**Aim of the task**
Report back every line below that carries the word "your".

**Saved data entries**
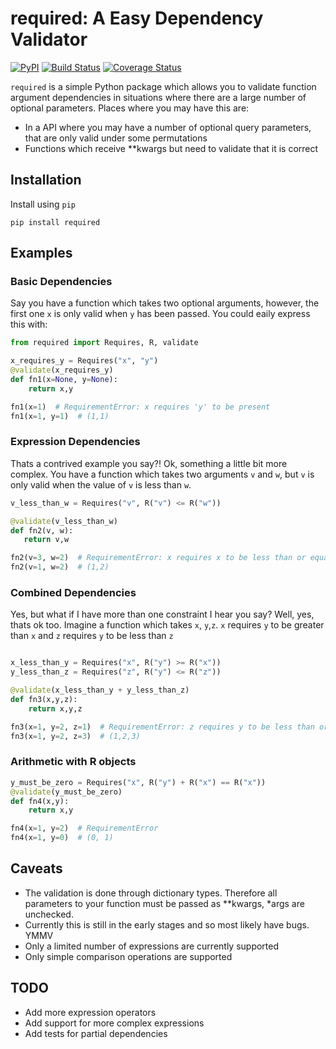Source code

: required: A Easy Dependency Validator 
=====================================

[![PyPI](https://img.shields.io/pypi/v/required.svg)](https://pypi.python.org/pypi/required) [![Build Status](https://travis-ci.org/shezadkhan137/required.svg?branch=master)](https://travis-ci.org/shezadkhan137/required) [![Coverage Status](https://coveralls.io/repos/github/shezadkhan137/required/badge.svg?branch=master)](https://coveralls.io/github/shezadkhan137/required?branch=master)

`required` is a simple Python package which allows you to validate function argument dependencies in situations where there are a large number of optional parameters. Places where you may have this are:

* In a API where you may have a number of optional query parameters, that are only valid under some permutations 
* Functions which receive **kwargs but need to validate that it is correct 

## Installation

Install using `pip`

```
pip install required
```

## Examples

### Basic Dependencies

Say you have a function which takes two optional arguments, however, the first one `x` is only valid when `y` has been passed. You could eaily express this with:

```python
from required import Requires, R, validate

x_requires_y = Requires("x", "y")
@validate(x_requires_y)
def fn1(x=None, y=None):
    return x,y

fn1(x=1)  # RequirementError: x requires 'y' to be present
fn1(x=1, y=1)  # (1,1)
```

### Expression Dependencies

Thats a contrived example you say?! Ok, something a little bit more complex. 
You have a function which takes two arguments `v` and `w`, but `v` is only valid when the value of `v` is less than `w`.

```python
v_less_than_w = Requires("v", R("v") <= R("w"))

@validate(v_less_than_w)
def fn2(v, w):
   return v,w

fn2(v=3, w=2)  # RequirementError: x requires x to be less than or equal to y
fn2(v=1, w=2)  # (1,2)
```

### Combined Dependencies 
Yes, but what if I have more than one constraint I hear you say? Well, yes, thats ok too. 
Imagine a function which takes `x`, `y`,`z`. `x` requires `y` to be greater than `x` and `z` requires `y` to be less than `z`

```python

x_less_than_y = Requires("x", R("y") >= R("x"))
y_less_than_z = Requires("z", R("y") <= R("z"))

@validate(x_less_than_y + y_less_than_z)
def fn3(x,y,z):
    return x,y,z

fn3(x=1, y=2, z=1)  # RequirementError: z requires y to be less than or equal to z
fn3(x=1, y=2, z=3)  # (1,2,3)
```

### Arithmetic with R objects
```python
y_must_be_zero = Requires("x", R("y") + R("x") == R("x"))
@validate(y_must_be_zero)
def fn4(x,y):
    return x,y

fn4(x=1, y=2)  # RequirementError
fn4(x=1, y=0)  # (0, 1)
```

## Caveats

* The validation is done through dictionary types. Therefore all parameters to your function
must be passed as **kwargs, *args are unchecked.
* Currently this is still in the early stages and so most likely have bugs. YMMV
* Only a limited number of expressions are currently supported
* Only simple comparison operations are supported

## TODO

* Add more expression operators
* Add support for more complex expressions
* Add tests for partial dependencies
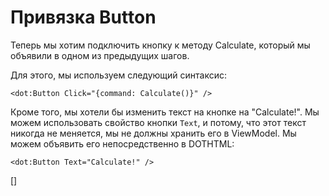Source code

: ﻿Привязка Button
===============
Теперь мы хотим подключить кнопку к методу Calculate, который мы объявили в одном из предыдущих шагов.

Для этого, мы используем следующий синтаксис:

```DOTHTML
<dot:Button Click="{command: Calculate()}" />
```

Кроме того, мы хотели бы изменить текст на кнопке на "Calculate!". Мы можем использовать свойство кнопки `Text`, и потому, что этот текст никогда не меняется,
мы не должны хранить его в ViewModel. Мы можем объявить его непосредственно в DOTHTML:

```DOTHTML
<dot:Button Text="Calculate!" />
```
[<DothtmlExercise Initial="samples/CalculatorView_Stage3.dothtml"
                  Final="samples/CalculatorView_Stage4.dothtml"
                  ViewModel="samples/CalculatorViewModel_Stage4.cs"
                  DisplayName="CalculatorView.dothtml"
                  ValidatorId="Lesson1Step7Validator" />]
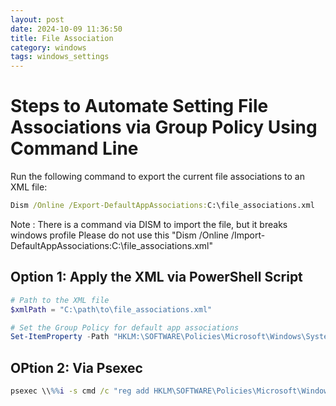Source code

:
 ```yaml
---
layout: post
date: 2024-10-09 11:36:50
title: File Association
category: windows
tags: windows_settings 
---
```


# Steps to Automate Setting File Associations via Group Policy Using Command Line

Run the following command to export the current file associations to an XML file:

```cmd
Dism /Online /Export-DefaultAppAssociations:C:\file_associations.xml
```

Note : There is a command via DISM to import the file, but it breaks windows profile  Please do not use this  "Dism /Online /Import-DefaultAppAssociations:C:\file_associations.xml"

## Option 1: Apply the XML via PowerShell Script

```powershell
# Path to the XML file
$xmlPath = "C:\path\to\file_associations.xml"

# Set the Group Policy for default app associations
Set-ItemProperty -Path "HKLM:\SOFTWARE\Policies\Microsoft\Windows\System" -Name "DefaultAssociationsConfiguration" -Value $xmlPath

```
## OPtion 2: Via Psexec

```cmd
psexec \\%%i -s cmd /c "reg add HKLM\SOFTWARE\Policies\Microsoft\Windows\System /v DefaultAssociationsConfiguration /t REG_SZ /d C:\file_associations.xml /f"
```
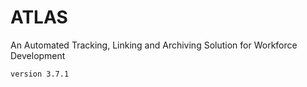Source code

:# ATLAS

An Automated Tracking, Linking and Archiving Solution for Workforce Development


```
version 3.7.1
```
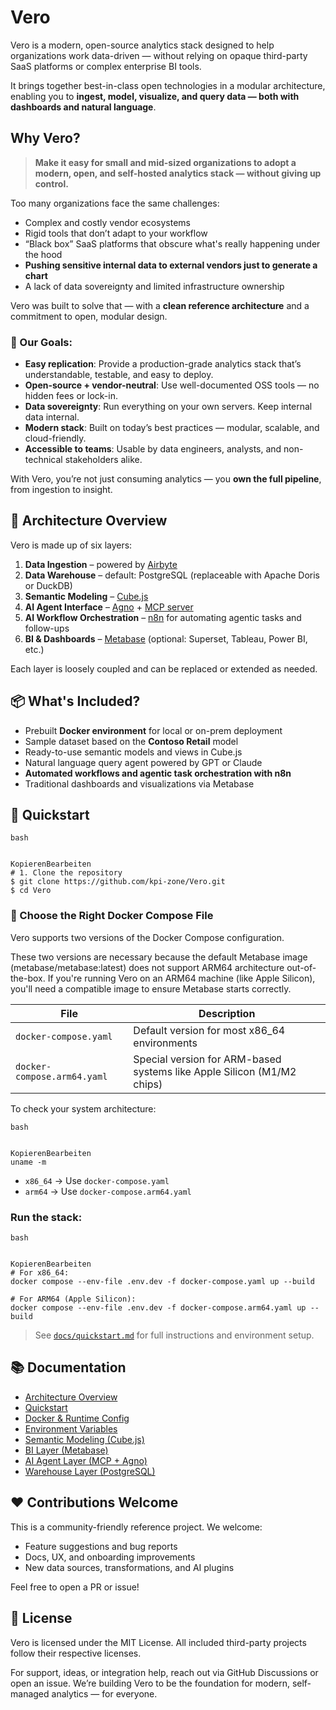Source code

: # Vero

Vero is a modern, open-source analytics stack designed to help organizations work data-driven — without relying on opaque third-party SaaS platforms or complex enterprise BI tools.

It brings together best-in-class open technologies in a modular architecture, enabling you to **ingest, model, visualize, and query data — both with dashboards and natural language**.

## Why Vero?

> **Make it easy for small and mid-sized organizations to adopt a modern, open, and self-hosted analytics stack — without giving up control.**

Too many organizations face the same challenges:

- Complex and costly vendor ecosystems
- Rigid tools that don’t adapt to your workflow
- “Black box” SaaS platforms that obscure what's really happening under the hood
- **Pushing sensitive internal data to external vendors just to generate a chart**
- A lack of data sovereignty and limited infrastructure ownership

Vero was built to solve that — with a **clean reference architecture** and a commitment to open, modular design.

### 🚀 Our Goals:

- **Easy replication**: Provide a production-grade analytics stack that’s understandable, testable, and easy to deploy.
- **Open-source + vendor-neutral**: Use well-documented OSS tools — no hidden fees or lock-in.
- **Data sovereignty**: Run everything on your own servers. Keep internal data internal.
- **Modern stack**: Built on today’s best practices — modular, scalable, and cloud-friendly.
- **Accessible to teams**: Usable by data engineers, analysts, and non-technical stakeholders alike.

With Vero, you’re not just consuming analytics — you **own the full pipeline**, from ingestion to insight.



## 🧱 Architecture Overview

Vero is made up of six layers:

1. **Data Ingestion** – powered by [Airbyte](https://airbyte.com)
2. **Data Warehouse** – default: PostgreSQL (replaceable with Apache Doris or DuckDB)
3. **Semantic Modeling** – [Cube.js](https://cube.dev)
4. **AI Agent Interface** – [Agno](https://docs.agno.com/introduction) + [MCP server](https://github.com/isaacwasserman/mcp_cube_server)
5. **AI Workflow Orchestration** – [n8n](https://docs.n8n.io/) for automating agentic tasks and follow-ups
6. **BI & Dashboards** – [Metabase](https://metabase.com) (optional: Superset, Tableau, Power BI, etc.)

Each layer is loosely coupled and can be replaced or extended as needed.



## 📦 What's Included?

- Prebuilt **Docker environment** for local or on-prem deployment
- Sample dataset based on the **Contoso Retail** model
- Ready-to-use semantic models and views in Cube.js
- Natural language query agent powered by GPT or Claude
- **Automated workflows and agentic task orchestration with n8n**
- Traditional dashboards and visualizations via Metabase



## 🧪 Quickstart

```
bash


KopierenBearbeiten
# 1. Clone the repository
$ git clone https://github.com/kpi-zone/Vero.git
$ cd Vero
```

### 🐳 Choose the Right Docker Compose File

Vero supports two versions of the Docker Compose configuration.

These two versions are necessary because the default Metabase image (metabase/metabase:latest) does not support ARM64 architecture out-of-the-box. If you're running Vero on an ARM64 machine (like Apple Silicon), you'll need a compatible image to ensure Metabase starts correctly.

| File                        | Description                                                  |
| --------------------------- | ------------------------------------------------------------ |
| `docker-compose.yaml`       | Default version for most x86_64 environments                 |
| `docker-compose.arm64.yaml` | Special version for ARM-based systems like Apple Silicon (M1/M2 chips) |



To check your system architecture:

```
bash


KopierenBearbeiten
uname -m
```

- `x86_64` → Use `docker-compose.yaml`
- `arm64` → Use `docker-compose.arm64.yaml`

### Run the stack:

```
bash


KopierenBearbeiten
# For x86_64:
docker compose --env-file .env.dev -f docker-compose.yaml up --build

# For ARM64 (Apple Silicon):
docker compose --env-file .env.dev -f docker-compose.arm64.yaml up --build
```

> See [`docs/quickstart.md`](./docs/quickstart.md) for full instructions and environment setup.



## 📚 Documentation

- [Architecture Overview](./docs/architecture.md)
- [Quickstart](./docs/quickstart.md)
- [Docker & Runtime Config](./docs/conf/docker.md)
- [Environment Variables](./docs/conf/environment.md)
- [Semantic Modeling (Cube.js)](./docs/semantic/cubejs.md)
- [BI Layer (Metabase)](./docs/bi/metabase.md)
- [AI Agent Layer (MCP + Agno)](./docs/ai-agent/mcp-server.md)
- [Warehouse Layer (PostgreSQL)](./docs/warehouse/postgres.md)


## ❤️ Contributions Welcome

This is a community-friendly reference project. We welcome:

- Feature suggestions and bug reports
- Docs, UX, and onboarding improvements
- New data sources, transformations, and AI plugins

Feel free to open a PR or issue!



## 📄 License

Vero is licensed under the MIT License. All included third-party projects follow their respective licenses.

For support, ideas, or integration help, reach out via GitHub Discussions or open an issue. We’re building Vero to be the foundation for modern, self-managed analytics — for everyone.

**Answer below**
* The validation is done through dictionary types. Therefore all parameters to your function
- Rigid tools that don’t adapt to your workflow
- **Data sovereignty**: Run everything on your own servers. Keep internal data internal.
To check your system architecture:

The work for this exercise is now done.